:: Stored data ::
== Segment start ==

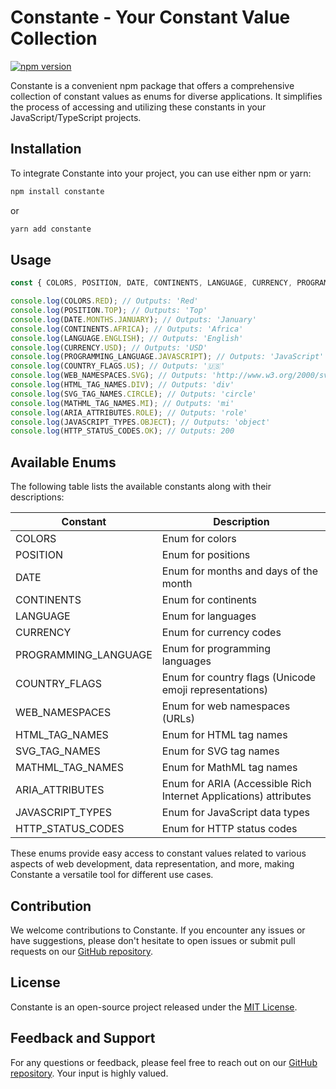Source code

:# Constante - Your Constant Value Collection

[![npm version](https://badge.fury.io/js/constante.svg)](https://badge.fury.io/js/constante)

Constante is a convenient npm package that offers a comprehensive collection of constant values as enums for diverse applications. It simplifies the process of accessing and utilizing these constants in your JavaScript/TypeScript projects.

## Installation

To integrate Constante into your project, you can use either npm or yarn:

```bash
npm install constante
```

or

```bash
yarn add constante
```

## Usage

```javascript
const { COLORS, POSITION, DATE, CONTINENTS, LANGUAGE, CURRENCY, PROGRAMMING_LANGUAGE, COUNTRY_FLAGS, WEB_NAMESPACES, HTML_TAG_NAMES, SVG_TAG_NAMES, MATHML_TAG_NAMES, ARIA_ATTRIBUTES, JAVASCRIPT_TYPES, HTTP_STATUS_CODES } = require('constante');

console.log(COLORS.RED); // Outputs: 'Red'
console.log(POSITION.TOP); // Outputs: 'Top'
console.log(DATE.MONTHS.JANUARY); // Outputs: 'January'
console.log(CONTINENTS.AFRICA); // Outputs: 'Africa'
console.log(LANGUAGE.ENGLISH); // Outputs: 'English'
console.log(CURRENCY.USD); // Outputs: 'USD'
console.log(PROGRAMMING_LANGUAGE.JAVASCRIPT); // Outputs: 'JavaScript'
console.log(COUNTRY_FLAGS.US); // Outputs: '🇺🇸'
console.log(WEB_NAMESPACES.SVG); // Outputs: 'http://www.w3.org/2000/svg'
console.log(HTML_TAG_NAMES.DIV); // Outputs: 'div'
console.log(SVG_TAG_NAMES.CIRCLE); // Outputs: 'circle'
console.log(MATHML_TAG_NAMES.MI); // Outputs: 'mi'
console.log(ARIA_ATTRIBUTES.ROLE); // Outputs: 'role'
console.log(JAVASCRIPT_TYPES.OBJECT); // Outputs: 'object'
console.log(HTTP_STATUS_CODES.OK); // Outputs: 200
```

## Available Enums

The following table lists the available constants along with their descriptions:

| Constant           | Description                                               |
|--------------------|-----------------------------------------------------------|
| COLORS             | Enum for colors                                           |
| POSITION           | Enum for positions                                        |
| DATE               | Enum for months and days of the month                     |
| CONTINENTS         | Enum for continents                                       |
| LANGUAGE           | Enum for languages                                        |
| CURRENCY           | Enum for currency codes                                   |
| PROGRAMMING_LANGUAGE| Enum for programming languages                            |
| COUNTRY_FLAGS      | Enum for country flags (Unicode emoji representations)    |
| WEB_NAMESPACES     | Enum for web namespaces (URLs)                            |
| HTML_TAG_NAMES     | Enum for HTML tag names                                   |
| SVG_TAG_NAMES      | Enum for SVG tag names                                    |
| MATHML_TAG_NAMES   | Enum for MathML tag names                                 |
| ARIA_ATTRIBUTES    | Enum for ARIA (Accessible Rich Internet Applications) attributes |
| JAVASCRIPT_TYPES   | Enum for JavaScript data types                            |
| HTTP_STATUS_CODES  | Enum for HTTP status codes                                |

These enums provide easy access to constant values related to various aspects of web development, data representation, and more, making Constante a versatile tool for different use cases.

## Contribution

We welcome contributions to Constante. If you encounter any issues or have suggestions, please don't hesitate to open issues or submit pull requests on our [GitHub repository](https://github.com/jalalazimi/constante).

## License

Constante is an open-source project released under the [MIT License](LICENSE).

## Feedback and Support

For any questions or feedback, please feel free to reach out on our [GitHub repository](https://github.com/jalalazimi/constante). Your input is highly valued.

== Segment end ==
== Segment start ==

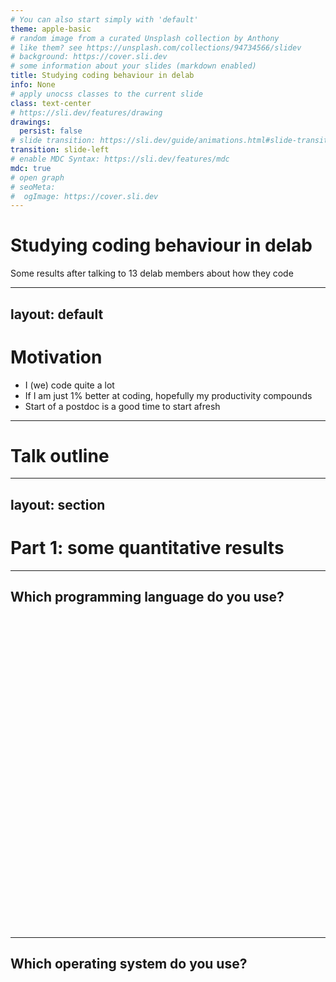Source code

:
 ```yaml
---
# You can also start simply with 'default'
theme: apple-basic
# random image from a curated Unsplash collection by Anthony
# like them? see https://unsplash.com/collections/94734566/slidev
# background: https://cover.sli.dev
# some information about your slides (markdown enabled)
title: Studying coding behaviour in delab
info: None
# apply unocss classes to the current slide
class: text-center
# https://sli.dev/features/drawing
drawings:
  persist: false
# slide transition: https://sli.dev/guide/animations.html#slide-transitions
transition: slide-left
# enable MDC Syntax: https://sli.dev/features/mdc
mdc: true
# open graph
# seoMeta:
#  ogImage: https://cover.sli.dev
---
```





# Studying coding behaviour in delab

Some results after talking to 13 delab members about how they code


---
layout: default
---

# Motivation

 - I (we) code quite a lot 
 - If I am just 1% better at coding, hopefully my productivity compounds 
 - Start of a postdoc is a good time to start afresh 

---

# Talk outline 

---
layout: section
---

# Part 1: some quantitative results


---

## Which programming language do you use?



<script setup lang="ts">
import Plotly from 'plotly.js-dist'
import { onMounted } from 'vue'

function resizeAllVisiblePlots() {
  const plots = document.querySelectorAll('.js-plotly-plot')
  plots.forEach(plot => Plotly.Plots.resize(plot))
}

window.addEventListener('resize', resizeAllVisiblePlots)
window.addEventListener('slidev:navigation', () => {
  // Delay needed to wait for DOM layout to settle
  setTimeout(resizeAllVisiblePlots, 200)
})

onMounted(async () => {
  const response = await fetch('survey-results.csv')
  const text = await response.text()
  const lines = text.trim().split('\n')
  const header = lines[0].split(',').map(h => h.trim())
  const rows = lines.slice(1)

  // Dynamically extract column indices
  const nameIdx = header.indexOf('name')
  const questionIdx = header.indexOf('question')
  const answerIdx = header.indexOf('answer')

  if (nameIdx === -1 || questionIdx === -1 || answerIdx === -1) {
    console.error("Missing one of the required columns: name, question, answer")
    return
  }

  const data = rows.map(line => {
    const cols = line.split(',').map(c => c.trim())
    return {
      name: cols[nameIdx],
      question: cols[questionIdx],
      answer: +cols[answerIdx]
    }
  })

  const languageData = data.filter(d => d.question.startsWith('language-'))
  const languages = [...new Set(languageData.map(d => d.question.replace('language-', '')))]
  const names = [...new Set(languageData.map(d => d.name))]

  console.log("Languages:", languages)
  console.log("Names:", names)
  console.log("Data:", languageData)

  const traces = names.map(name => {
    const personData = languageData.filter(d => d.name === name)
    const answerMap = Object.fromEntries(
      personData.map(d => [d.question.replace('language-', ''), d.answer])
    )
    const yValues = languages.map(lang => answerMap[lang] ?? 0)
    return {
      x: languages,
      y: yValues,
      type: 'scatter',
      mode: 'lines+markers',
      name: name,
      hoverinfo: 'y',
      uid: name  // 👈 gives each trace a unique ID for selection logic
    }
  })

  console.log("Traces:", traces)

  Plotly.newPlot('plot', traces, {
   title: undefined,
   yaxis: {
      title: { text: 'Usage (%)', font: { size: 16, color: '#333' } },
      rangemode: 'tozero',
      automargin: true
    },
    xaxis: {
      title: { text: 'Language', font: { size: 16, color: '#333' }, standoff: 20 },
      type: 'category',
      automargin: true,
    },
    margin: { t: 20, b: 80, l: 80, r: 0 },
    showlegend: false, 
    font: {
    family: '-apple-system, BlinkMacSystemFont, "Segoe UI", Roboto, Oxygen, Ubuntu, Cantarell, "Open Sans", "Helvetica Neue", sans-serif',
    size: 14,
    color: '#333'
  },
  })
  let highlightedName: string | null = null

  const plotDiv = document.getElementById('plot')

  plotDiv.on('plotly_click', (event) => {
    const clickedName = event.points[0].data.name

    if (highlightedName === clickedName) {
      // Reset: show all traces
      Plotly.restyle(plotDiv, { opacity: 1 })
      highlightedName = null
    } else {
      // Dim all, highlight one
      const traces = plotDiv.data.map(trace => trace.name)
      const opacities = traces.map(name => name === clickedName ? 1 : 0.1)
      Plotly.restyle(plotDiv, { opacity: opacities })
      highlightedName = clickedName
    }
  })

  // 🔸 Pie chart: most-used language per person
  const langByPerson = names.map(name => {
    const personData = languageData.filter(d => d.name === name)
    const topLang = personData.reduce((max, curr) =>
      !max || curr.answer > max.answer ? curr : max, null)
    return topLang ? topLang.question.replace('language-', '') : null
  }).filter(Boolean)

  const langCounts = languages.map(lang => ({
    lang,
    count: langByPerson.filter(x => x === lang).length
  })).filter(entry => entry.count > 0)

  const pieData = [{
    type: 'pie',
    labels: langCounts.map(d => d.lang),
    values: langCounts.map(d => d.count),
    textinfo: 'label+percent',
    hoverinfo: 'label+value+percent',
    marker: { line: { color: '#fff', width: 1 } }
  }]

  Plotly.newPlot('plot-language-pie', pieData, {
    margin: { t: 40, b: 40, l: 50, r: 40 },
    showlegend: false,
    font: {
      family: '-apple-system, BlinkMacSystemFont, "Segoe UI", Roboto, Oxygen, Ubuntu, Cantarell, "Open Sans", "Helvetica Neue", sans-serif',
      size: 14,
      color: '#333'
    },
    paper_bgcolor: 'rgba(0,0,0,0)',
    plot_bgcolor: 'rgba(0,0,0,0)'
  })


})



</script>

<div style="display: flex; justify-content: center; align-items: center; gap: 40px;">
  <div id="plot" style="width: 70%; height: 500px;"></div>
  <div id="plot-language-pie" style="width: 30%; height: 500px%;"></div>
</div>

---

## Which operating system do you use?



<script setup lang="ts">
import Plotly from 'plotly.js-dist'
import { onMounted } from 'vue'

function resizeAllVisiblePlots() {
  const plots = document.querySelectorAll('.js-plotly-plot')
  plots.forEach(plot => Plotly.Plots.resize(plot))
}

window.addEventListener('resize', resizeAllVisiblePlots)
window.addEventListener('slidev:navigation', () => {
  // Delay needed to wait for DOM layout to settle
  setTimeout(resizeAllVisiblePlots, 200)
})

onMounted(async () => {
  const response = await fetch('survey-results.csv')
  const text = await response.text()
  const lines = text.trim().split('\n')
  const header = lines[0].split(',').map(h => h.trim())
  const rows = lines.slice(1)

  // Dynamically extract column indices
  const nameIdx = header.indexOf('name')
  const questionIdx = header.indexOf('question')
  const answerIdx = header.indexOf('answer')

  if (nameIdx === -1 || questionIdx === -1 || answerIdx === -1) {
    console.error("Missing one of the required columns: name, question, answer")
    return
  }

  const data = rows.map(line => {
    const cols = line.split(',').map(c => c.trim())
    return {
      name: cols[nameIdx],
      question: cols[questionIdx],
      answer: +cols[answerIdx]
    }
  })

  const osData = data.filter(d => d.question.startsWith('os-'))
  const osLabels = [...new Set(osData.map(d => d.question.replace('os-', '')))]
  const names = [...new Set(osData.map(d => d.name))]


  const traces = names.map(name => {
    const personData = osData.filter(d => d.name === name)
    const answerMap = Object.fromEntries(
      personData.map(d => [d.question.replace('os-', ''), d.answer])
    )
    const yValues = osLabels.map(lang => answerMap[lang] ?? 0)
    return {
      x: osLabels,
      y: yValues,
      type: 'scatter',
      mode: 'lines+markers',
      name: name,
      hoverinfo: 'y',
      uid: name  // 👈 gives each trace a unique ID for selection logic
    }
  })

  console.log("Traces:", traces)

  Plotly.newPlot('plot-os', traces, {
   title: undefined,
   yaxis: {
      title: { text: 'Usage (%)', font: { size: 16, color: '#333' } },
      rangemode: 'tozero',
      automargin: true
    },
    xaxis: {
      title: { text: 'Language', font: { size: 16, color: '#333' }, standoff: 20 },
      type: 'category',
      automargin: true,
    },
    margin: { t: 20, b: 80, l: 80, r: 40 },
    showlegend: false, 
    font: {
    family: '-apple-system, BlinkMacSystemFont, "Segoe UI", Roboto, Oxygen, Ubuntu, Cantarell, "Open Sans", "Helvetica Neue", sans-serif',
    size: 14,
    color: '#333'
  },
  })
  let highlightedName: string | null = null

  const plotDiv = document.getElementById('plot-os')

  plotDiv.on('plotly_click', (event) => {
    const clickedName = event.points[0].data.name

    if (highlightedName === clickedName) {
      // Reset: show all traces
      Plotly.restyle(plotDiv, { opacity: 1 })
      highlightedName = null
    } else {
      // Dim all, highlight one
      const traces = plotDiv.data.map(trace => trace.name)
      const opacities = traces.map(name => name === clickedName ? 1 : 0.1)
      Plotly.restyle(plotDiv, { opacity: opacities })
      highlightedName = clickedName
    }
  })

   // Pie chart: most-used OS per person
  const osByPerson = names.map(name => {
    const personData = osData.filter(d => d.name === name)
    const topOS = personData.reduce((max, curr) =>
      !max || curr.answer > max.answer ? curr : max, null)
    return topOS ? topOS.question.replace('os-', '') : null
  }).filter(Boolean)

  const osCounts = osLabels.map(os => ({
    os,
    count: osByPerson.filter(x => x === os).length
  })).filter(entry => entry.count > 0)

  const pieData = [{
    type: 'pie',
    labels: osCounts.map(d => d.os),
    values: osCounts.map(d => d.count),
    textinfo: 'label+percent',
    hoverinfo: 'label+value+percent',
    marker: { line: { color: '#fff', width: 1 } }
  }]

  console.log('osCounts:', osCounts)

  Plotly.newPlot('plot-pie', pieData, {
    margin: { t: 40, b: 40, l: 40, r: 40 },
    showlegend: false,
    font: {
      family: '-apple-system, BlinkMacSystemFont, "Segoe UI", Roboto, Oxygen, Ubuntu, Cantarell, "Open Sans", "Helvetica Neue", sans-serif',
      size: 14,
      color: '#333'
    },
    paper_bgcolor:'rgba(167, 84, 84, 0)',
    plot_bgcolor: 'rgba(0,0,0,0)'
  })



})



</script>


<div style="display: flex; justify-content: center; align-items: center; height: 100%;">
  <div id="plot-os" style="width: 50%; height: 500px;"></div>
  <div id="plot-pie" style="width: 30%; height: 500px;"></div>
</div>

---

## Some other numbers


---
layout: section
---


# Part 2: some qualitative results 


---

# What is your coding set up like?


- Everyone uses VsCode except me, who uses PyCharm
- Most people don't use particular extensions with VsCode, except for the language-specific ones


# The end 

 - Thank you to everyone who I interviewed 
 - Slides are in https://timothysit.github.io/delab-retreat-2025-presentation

== Segment end ==

:: Exercise ::
Above are the records; copy exactly the lines from the line with "Enum for colors" through the line with "Enum for months", both included.

:: Solution to this exercise ::
| COLORS             | Enum for colors                                           |
| POSITION           | Enum for positions                                        |
| DATE               | Enum for months and days of the month                     |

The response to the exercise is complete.